» **Source data**
--------------------

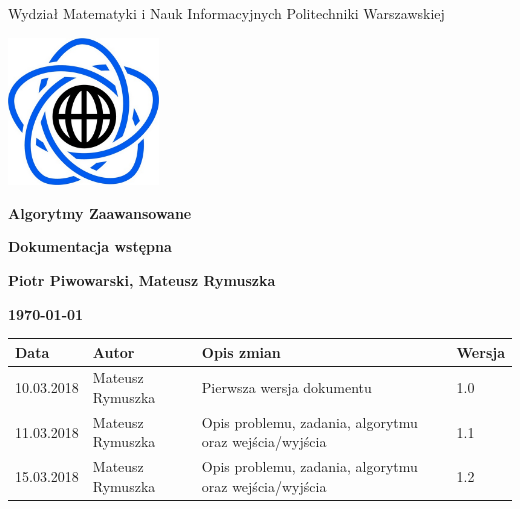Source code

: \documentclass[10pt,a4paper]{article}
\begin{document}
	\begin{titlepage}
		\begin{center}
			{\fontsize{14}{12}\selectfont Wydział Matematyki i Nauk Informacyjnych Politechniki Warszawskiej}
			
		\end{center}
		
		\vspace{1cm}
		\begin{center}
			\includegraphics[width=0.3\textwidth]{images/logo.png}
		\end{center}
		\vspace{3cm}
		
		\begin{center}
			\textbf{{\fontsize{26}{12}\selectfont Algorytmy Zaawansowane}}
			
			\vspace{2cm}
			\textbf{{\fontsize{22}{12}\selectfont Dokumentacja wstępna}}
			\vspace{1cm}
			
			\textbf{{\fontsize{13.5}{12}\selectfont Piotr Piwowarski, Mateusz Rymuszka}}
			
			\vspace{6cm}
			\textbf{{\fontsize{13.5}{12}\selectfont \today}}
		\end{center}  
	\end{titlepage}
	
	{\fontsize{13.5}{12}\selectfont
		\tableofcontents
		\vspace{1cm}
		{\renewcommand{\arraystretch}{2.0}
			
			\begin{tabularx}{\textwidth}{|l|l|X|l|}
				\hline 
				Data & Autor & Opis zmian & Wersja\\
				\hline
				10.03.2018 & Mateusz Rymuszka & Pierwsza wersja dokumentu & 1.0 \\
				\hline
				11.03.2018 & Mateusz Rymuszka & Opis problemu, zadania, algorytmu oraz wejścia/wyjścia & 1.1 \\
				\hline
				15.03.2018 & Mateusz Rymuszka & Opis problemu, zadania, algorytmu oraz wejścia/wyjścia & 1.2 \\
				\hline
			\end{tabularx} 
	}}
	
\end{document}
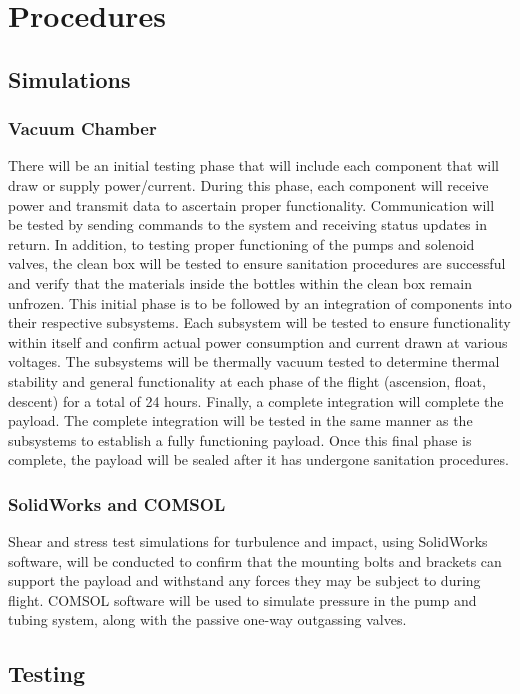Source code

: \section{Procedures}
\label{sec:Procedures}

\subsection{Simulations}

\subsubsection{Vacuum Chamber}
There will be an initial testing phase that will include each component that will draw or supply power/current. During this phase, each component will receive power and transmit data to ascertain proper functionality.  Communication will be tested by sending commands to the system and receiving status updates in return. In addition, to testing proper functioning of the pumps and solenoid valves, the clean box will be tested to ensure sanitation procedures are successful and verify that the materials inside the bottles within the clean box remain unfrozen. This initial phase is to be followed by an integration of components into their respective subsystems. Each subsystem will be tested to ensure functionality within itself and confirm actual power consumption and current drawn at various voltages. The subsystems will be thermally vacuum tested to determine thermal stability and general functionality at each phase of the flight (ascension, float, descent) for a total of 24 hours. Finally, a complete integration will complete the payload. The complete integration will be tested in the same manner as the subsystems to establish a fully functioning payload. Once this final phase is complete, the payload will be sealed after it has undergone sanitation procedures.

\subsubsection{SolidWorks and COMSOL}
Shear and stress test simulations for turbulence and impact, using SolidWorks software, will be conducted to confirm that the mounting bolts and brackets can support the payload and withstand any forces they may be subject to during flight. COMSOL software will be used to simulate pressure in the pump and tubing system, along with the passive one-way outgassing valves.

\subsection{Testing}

--------------------

» **YOUR OBJECTIVE**
Retype all the data exactly. Omit pictures.

» **COMPLETED EXERCISE**
Source code

: \documentclass[10pt,a4paper]{article}
\begin{document}
	\begin{titlepage}
		\begin{center}
			{\fontsize{14}{12}\selectfont Wydział Matematyki i Nauk Informacyjnych Politechniki Warszawskiej}
			
		\end{center}
		
		\vspace{1cm}
		\begin{center}
			\includegraphics[width=0.3\textwidth]{images/logo.png}
		\end{center}
		\vspace{3cm}
		
		\begin{center}
			\textbf{{\fontsize{26}{12}\selectfont Algorytmy Zaawansowane}}
			
			\vspace{2cm}
			\textbf{{\fontsize{22}{12}\selectfont Dokumentacja wstępna}}
			\vspace{1cm}
			
			\textbf{{\fontsize{13.5}{12}\selectfont Piotr Piwowarski, Mateusz Rymuszka}}
			
			\vspace{6cm}
			\textbf{{\fontsize{13.5}{12}\selectfont \today}}
		\end{center}  
	\end{titlepage}
	
	{\fontsize{13.5}{12}\selectfont
		\tableofcontents
		\vspace{1cm}
		{\renewcommand{\arraystretch}{2.0}
			
			\begin{tabularx}{\textwidth}{|l|l|X|l|}
				\hline 
				Data & Autor & Opis zmian & Wersja\\
				\hline
				10.03.2018 & Mateusz Rymuszka & Pierwsza wersja dokumentu & 1.0 \\
				\hline
				11.03.2018 & Mateusz Rymuszka & Opis problemu, zadania, algorytmu oraz wejścia/wyjścia & 1.1 \\
				\hline
				15.03.2018 & Mateusz Rymuszka & Opis problemu, zadania, algorytmu oraz wejścia/wyjścia & 1.2 \\
				\hline
			\end{tabularx} 
	}}
	
\end{document}
Source code

: \section{Procedures}
\label{sec:Procedures}

\subsection{Simulations}

\subsubsection{Vacuum Chamber}
There will be an initial testing phase that will include each component that will draw or supply power/current. During this phase, each component will receive power and transmit data to ascertain proper functionality.  Communication will be tested by sending commands to the system and receiving status updates in return. In addition, to testing proper functioning of the pumps and solenoid valves, the clean box will be tested to ensure sanitation procedures are successful and verify that the materials inside the bottles within the clean box remain unfrozen. This initial phase is to be followed by an integration of components into their respective subsystems. Each subsystem will be tested to ensure functionality within itself and confirm actual power consumption and current drawn at various voltages. The subsystems will be thermally vacuum tested to determine thermal stability and general functionality at each phase of the flight (ascension, float, descent) for a total of 24 hours. Finally, a complete integration will complete the payload. The complete integration will be tested in the same manner as the subsystems to establish a fully functioning payload. Once this final phase is complete, the payload will be sealed after it has undergone sanitation procedures.

\subsubsection{SolidWorks and COMSOL}
Shear and stress test simulations for turbulence and impact, using SolidWorks software, will be conducted to confirm that the mounting bolts and brackets can support the payload and withstand any forces they may be subject to during flight. COMSOL software will be used to simulate pressure in the pump and tubing system, along with the passive one-way outgassing valves.

\subsection{Testing}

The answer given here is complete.